◆ **TASK GOAL**
Could you filter the records below down to the lines that include the word "Physics"?

◆ **THE RECORDS**
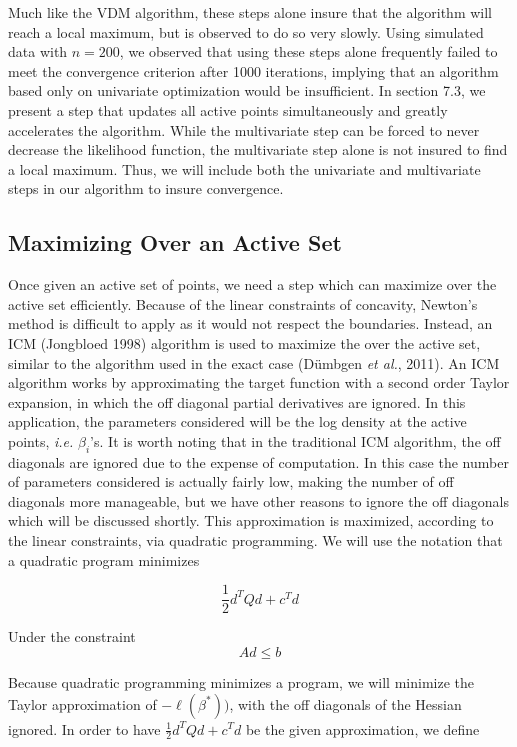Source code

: \documentclass[10pt]{article}
\begin{document}
	Much like the VDM algorithm, these steps alone insure that the algorithm will reach a local maximum, but is observed to do so very slowly. Using simulated data with $n = 200$, we observed that using these steps alone frequently failed to meet the convergence criterion after 1000 iterations, implying that an algorithm based only on univariate optimization would be insufficient. In section 7.3, we present a step that updates all active points simultaneously and greatly accelerates the algorithm. While the multivariate step can be forced to never decrease the likelihood function, the multivariate step alone is not insured to find a local maximum. Thus, we will include both the univariate and multivariate steps in our algorithm to insure convergence. 
	
	{\subsection{Maximizing Over an Active Set} }
	
	Once given an active set of points, we need a step which can  maximize over the active set efficiently. Because of the linear constraints of concavity, Newton's method is difficult to apply as it would not respect the boundaries. Instead, an ICM (Jongbloed 1998) algorithm is used to maximize the over the active set, similar to the algorithm used in the exact case (D\"umbgen \emph{et al.}, 2011). An ICM algorithm works by approximating the target function with a second order Taylor expansion, in which the off diagonal partial derivatives are ignored. In this application, the parameters considered will be the log density at the active points, \emph{i.e.} $\beta_i$'s. It is worth noting that in the traditional ICM algorithm, the off diagonals are ignored due to the expense of computation. In this case the number of parameters considered  is actually fairly low, making the number of off diagonals more manageable, but we have other reasons to ignore the off diagonals which will be discussed shortly. This approximation is maximized, according to the linear constraints, via quadratic programming. We will use the notation that a quadratic program minimizes
	
	\[ \frac{1}{2} d^T Q d + c^T d
	\]
	
	Under the constraint \[ A d \leq b\]
	
	Because quadratic programming minimizes a program, we will minimize the Taylor approximation of $-\ell(\beta^*))$, with the off diagonals of the Hessian ignored. In order to have $\frac{1}{2} d^T Q d + c^T d$ be the given approximation, we define
	
\end{document}
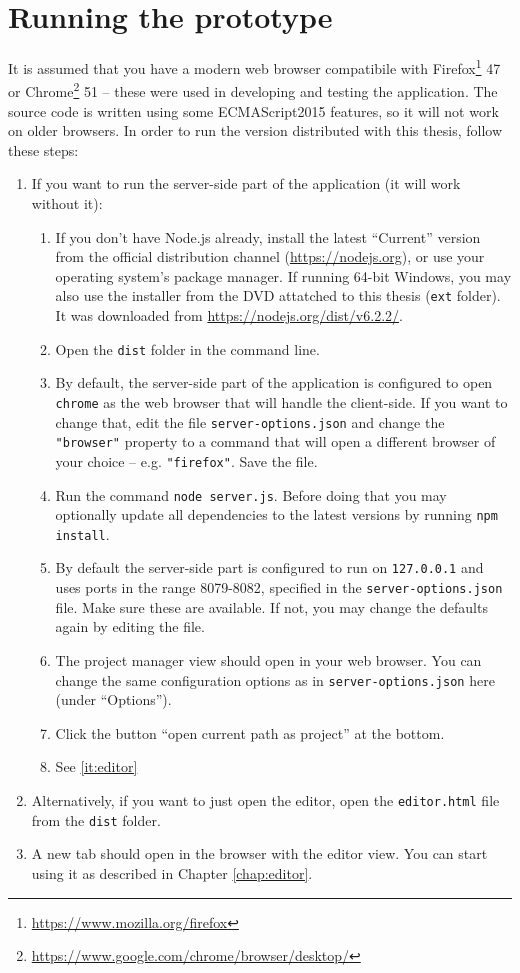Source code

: \section{Running the prototype}
It is assumed that you have a modern web browser compatibile with Firefox\footnote{\url{
https://www.mozilla.org/firefox}} 47 or Chrome\footnote{\url{https://www.google.com/chrome/browser/desktop/}} 51 -- these were used in developing and testing the application. The source code is written using some ECMAScript2015 features, so it will not work on older browsers. In order to run the version distributed with this thesis, follow these steps:
\begin{enumerate}
    \item If you want to run the server-side part of the application (it will work without it):
    \begin{enumerate}
        \item If you don't have Node.js already, install the latest ``Current'' version from the official distribution channel (\url{https://nodejs.org}), or use your operating system's package manager. If running 64-bit Windows, you may also use the installer from the DVD attatched to this thesis (\texttt{ext} folder). It was downloaded from \url{https://nodejs.org/dist/v6.2.2/}.
        \item Open the \texttt{dist} folder in the command line.
        \item By default, the server-side part of the application is configured to open \texttt{chrome} as the web browser that will handle the client-side. If you want to change that, edit the file \texttt{server-options.json} and change the \texttt{"browser"} property to a command that will open a different browser of your choice -- e.g. \texttt{"firefox"}. Save the file.
        \item Run the command \texttt{node server.js}. Before doing that you may optionally update all dependencies to the latest versions by running \texttt{npm install}.
        \item By default the server-side part is configured to run on \texttt{127.0.0.1} and uses ports in the range 8079-8082, specified in the \texttt{server-options.json} file. Make sure these are available. If not, you may change the defaults again by editing the file.
        \item The project manager view should open in your web browser. You can change the same configuration options as in \texttt{server-options.json} here (under ``Options'').
        \item Click the button ``open current path as project'' at the bottom.
        \item See \ref{it:editor}
    \end{enumerate}
    \item Alternatively, if you want to just open the editor, open the \texttt{editor.html} file from the \texttt{dist} folder.
    \item\label{it:editor} A new tab should open in the browser with the editor view. You can start using it as described in Chapter \ref{chap:editor}.
\end{enumerate}

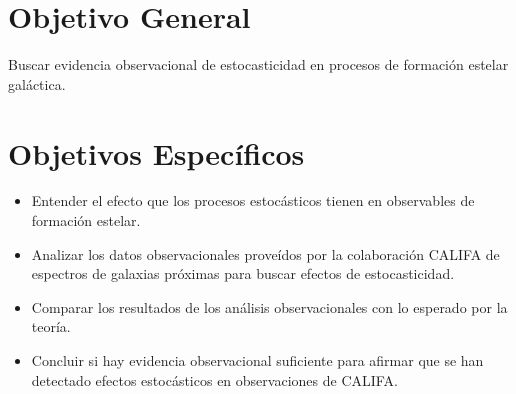 \documentclass[12pt]{article}
\begin{document}






\section{Objetivo General}

Buscar evidencia observacional de estocasticidad en procesos de
formaci\'on estelar gal\'actica.




\section{Objetivos Espec\'ificos}


\begin{itemize}
	\item Entender el efecto que los procesos estoc\'asticos
          tienen en observables de formaci\'on estelar.
	\item Analizar los datos observacionales prove\'idos por la
          colaboraci\'on CALIFA de espectros de galaxias pr\'oximas
          para buscar efectos de estocasticidad. 
	\item Comparar los resultados de los an\'alisis
          observacionales con lo esperado por la teor\'ia.
        \item Concluir si hay evidencia observacional suficiente para
          afirmar que se han detectado efectos estoc\'asticos en
          observaciones de CALIFA.
\end{itemize}
\end{document}
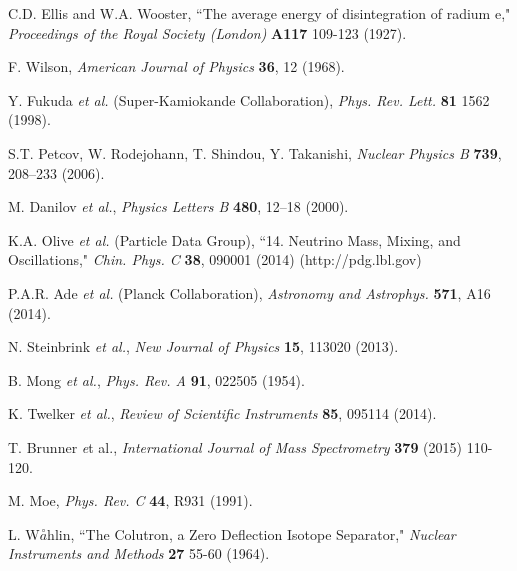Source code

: \documentclass[PhD, copyrightpage]{csuthesis} %
\begin{document}
%


% 
% 
% 
% 
\newpage
 \begin{thebibliography}{00}
 
  C.D. Ellis and W.A. Wooster, ``The average energy of disintegration of radium e," \emph{Proceedings of the Royal Society (London)} \textbf{A117} 109-123 (1927).
 
  F. Wilson, \emph{American Journal of Physics} \textbf{36}, 12 (1968).
 
  Y. Fukuda \emph{et al.} (Super-Kamiokande Collaboration), \emph{Phys. Rev. Lett.} \textbf{81} 1562 (1998).
 
  S.T. Petcov, W. Rodejohann, T. Shindou, Y. Takanishi, \emph{Nuclear Physics B} \textbf{739}, 208–233 (2006).

  M. Danilov \emph{et al.}, \emph{Physics Letters B} \textbf{480}, 12–18 (2000).
 
  K.A. Olive \emph{et al.} (Particle Data Group), ``14. Neutrino Mass, Mixing, and Oscillations," \emph{Chin. Phys. C} \textbf{38}, 090001 (2014) (http://pdg.lbl.gov)
 
  P.A.R. Ade \emph{et al.} (Planck Collaboration), \emph{Astronomy and Astrophys.} \textbf{571}, A16 (2014).
 
  N. Steinbrink \emph{et al.}, \emph{New Journal of Physics} \textbf{15}, 113020 (2013).
 
  B. Mong \emph{et al.}, \emph{Phys. Rev. A} \textbf{91}, 022505 (1954).
 
  K. Twelker \emph{et al.}, \emph{Review of Scientific Instruments} \textbf{85}, 095114 (2014).
 
  T. Brunner \emph et al., \emph{International Journal of Mass Spectrometry} {\color{red}\textbf{379} (2015) 110-120.}
 
  M. Moe, \emph{Phys. Rev. C} \textbf{44}, R931 (1991).
 
  L. W$\overset{\circ}{a}$hlin, ``The Colutron, a Zero Deflection Isotope Separator," \emph{Nuclear Instruments and Methods} \textbf{27} 55-60 (1964).
 \end{thebibliography}
% 
\end{document}
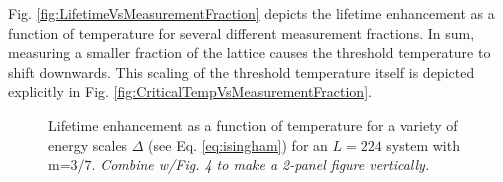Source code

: \documentclass[twocolumn,superscriptaddress,aps,prb,floatfix]{revtex4-1}
\newcommand{\figref}[1]{Fig. \ref{#1}}
\newcommand{\CMH}[1]{{\color{green} { #1}}}
\begin{document}
\figref{fig:LifetimeVsMeasurementFraction} depicts the lifetime enhancement as a function of temperature for several different measurement fractions.  In sum, measuring a smaller fraction of the lattice causes the threshold temperature to shift downwards.  This scaling of the threshold temperature itself is depicted explicitly in \figref{fig:CriticalTempVsMeasurementFraction}.

\begin{figure}
\begin{center}
\end{center}
\caption{Lifetime enhancement as a function of temperature for a variety of energy scales $\Delta$ (see Eq. \ref{eq:isingham}) for an $L=224$ system with m=$3/7$. \CMH{\it{{Combine w/Fig. 4 to make a 2-panel figure vertically.}}}}
\label{fig:LifetimeVsTemperatureVsEnergy}
\end{figure}
\end{document}

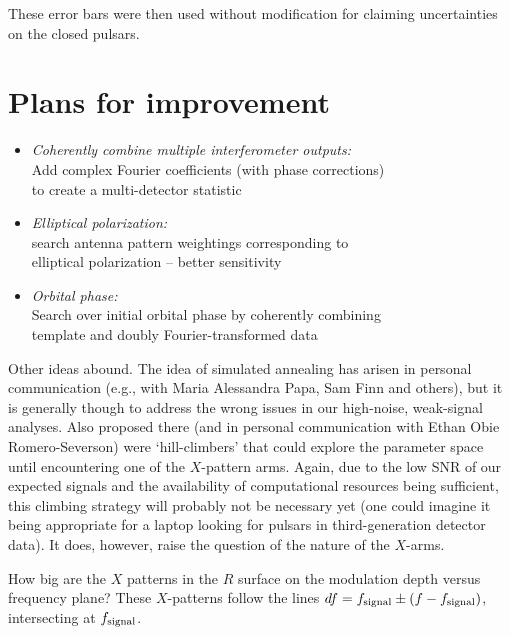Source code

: These error bars were then used without modification for claiming uncertainties on the closed pulsars.



\section{Plans for improvement}

\begin{itemize}
\item \emph{Coherently combine multiple interferometer outputs: }\\
Add complex Fourier coefficients (with phase corrections)\\
to create a multi-detector statistic
\item \emph{Elliptical polarization:}\\
search antenna pattern weightings corresponding to\\
elliptical polarization -- better sensitivity
\item \emph{Orbital phase:}\\
Search over initial orbital phase by coherently combining\\
template and doubly Fourier-transformed data
\end{itemize}


Other ideas abound. The idea of simulated annealing has arisen in personal communication (e.g., with Maria Alessandra Papa, Sam Finn and others), but it is generally though to address the wrong issues in our high-noise, weak-signal analyses. Also proposed there (and in personal communication with Ethan Obie Romero-Severson) were `hill-climbers' that could explore the parameter space until encountering one of the $X$-pattern arms. Again, due to the low SNR of our expected signals and the availability of computational resources being sufficient, this climbing strategy will probably not be necessary yet (one could imagine it being appropriate for a laptop looking for pulsars in third-generation detector data). It does, however, raise the question of the nature of the $X$-arms.

            How big are the $X$ patterns in the $R$ surface on the modulation depth versus frequency plane?
These $X$-patterns follow the lines $df = f_{\textup{signal}} \pm (f - f_\textup{signal})$, intersecting at $f_\textup{signal}$.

◆ **RESPONSE BOX**
  F. Wilson, \emph{American Journal of Physics} \textbf{36}, 12 (1968).
  S.T. Petcov, W. Rodejohann, T. Shindou, Y. Takanishi, \emph{Nuclear Physics B} \textbf{739}, 208–233 (2006).
  M. Danilov \emph{et al.}, \emph{Physics Letters B} \textbf{480}, 12–18 (2000).
  N. Steinbrink \emph{et al.}, \emph{New Journal of Physics} \textbf{15}, 113020 (2013).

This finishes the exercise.